Plain-text document sources:
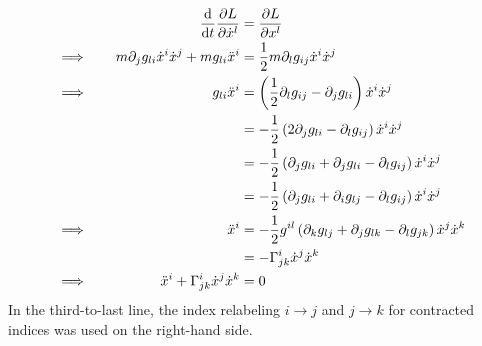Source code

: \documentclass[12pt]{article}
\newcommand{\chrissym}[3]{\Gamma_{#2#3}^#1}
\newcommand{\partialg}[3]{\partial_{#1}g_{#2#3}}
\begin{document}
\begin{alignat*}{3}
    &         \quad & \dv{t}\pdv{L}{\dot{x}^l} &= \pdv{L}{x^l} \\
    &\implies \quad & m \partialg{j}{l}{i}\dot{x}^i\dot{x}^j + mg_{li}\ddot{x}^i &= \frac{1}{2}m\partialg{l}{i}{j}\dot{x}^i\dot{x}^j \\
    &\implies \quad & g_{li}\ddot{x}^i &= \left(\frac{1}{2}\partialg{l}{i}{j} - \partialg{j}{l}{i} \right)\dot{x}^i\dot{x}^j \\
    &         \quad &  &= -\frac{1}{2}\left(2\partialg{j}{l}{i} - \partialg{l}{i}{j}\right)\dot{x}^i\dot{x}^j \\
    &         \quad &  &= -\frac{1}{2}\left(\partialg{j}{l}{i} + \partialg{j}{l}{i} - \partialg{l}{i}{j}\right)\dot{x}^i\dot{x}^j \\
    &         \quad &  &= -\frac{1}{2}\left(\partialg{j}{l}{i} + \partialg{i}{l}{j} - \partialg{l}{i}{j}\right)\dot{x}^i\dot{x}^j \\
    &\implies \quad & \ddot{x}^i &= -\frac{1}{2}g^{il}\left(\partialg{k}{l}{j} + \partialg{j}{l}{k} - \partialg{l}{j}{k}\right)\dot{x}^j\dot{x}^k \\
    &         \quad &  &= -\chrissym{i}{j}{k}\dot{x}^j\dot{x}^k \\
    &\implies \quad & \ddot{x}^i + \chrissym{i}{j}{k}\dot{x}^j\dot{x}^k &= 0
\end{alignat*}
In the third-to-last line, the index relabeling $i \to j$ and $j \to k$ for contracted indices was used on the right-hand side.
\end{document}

...

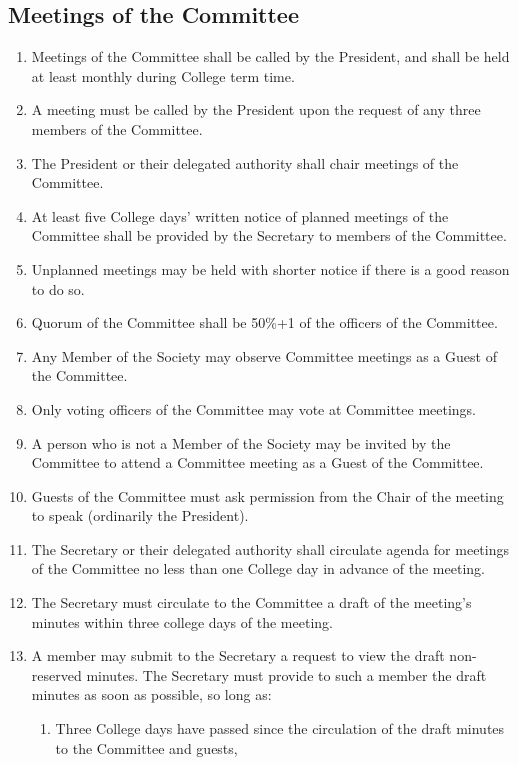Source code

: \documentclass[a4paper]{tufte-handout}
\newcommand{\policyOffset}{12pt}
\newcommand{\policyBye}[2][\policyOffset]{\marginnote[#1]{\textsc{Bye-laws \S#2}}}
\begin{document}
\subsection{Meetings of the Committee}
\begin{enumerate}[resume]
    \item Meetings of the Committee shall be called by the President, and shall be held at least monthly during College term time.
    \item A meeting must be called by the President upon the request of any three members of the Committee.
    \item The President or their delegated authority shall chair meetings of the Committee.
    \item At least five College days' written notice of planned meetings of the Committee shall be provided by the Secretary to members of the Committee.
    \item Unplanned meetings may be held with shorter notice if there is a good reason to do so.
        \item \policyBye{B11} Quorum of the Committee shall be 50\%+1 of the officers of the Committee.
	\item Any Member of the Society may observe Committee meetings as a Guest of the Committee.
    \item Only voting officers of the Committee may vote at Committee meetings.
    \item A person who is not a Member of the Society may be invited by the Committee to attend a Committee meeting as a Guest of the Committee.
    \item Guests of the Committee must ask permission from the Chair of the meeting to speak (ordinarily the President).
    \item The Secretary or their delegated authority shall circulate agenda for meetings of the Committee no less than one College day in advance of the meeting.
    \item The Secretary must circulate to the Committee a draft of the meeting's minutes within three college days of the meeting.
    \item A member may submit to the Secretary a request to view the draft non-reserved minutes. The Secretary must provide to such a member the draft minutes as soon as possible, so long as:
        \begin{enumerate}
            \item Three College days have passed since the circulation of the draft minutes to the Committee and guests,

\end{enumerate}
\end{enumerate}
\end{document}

==

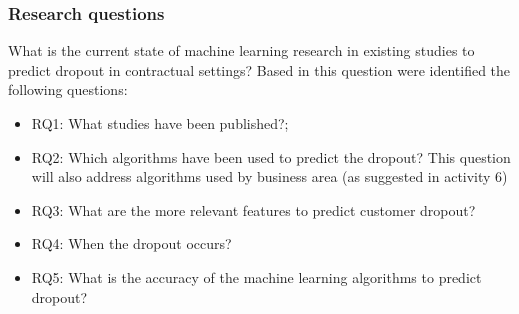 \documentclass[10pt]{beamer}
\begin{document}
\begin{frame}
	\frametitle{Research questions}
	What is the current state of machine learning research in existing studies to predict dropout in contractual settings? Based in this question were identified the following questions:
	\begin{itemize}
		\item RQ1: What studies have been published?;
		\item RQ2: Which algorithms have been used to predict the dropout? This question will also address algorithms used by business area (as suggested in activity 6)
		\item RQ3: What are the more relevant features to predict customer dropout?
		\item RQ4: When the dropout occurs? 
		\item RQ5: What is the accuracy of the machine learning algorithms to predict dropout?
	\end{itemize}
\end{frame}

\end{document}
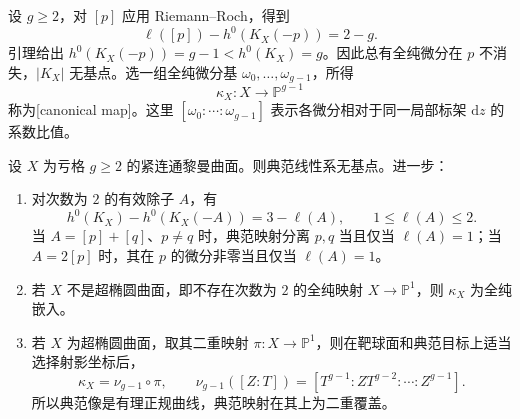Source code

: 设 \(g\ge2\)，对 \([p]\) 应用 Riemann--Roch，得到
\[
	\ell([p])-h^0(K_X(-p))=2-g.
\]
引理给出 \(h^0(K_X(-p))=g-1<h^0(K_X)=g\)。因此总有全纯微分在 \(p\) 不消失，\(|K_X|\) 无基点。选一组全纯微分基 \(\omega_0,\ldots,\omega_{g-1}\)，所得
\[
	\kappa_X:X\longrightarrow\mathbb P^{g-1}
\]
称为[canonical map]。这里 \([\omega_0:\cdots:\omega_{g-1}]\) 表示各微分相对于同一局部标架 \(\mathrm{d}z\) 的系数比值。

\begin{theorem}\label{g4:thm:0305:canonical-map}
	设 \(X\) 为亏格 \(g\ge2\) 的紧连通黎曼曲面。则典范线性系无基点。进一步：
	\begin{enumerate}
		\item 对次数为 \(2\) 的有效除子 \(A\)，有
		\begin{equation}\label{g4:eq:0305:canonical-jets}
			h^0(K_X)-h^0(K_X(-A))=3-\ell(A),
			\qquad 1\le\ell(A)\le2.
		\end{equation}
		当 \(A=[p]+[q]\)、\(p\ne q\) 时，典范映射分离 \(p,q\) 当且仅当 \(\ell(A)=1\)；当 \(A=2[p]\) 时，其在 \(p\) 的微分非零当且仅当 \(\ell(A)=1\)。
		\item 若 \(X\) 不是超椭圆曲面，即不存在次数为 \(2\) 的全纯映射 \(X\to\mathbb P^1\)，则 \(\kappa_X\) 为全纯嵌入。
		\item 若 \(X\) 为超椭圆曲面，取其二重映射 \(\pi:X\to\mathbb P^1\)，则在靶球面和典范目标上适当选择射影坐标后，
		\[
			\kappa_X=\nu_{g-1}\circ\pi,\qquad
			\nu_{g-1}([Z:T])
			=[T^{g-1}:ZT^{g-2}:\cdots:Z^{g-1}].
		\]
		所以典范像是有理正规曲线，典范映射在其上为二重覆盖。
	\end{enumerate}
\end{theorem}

◆ Your objective:
Report the number of lines in the records above that contain "called", with no other text.

◆ Completed exercise:
2